Source records:
════════

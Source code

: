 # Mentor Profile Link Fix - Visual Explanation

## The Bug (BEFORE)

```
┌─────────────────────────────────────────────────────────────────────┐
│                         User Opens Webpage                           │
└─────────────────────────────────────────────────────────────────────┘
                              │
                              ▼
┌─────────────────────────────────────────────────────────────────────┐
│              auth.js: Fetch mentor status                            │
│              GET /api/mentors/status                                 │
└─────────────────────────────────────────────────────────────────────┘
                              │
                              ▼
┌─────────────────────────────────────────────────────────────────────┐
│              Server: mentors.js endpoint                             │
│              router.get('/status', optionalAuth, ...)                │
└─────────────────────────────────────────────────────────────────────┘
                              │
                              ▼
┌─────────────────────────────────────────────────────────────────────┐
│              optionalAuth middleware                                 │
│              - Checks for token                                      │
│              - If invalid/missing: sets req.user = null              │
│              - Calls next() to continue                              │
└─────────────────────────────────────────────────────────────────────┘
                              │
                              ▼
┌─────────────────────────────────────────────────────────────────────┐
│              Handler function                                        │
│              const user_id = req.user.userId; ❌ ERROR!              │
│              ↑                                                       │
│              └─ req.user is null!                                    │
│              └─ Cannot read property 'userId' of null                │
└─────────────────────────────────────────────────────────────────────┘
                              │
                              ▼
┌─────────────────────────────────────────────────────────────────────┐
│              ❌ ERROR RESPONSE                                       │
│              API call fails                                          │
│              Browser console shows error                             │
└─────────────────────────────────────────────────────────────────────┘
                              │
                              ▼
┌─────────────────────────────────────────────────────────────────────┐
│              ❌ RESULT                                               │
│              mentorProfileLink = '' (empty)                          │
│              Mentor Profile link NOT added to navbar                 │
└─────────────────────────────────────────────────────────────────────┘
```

════════

**Work order:** Among the lines above, list those that contain the word "userId".

**Task solution:**
│              const user_id = req.user.userId; ❌ ERROR!              │
│              └─ Cannot read property 'userId' of null                │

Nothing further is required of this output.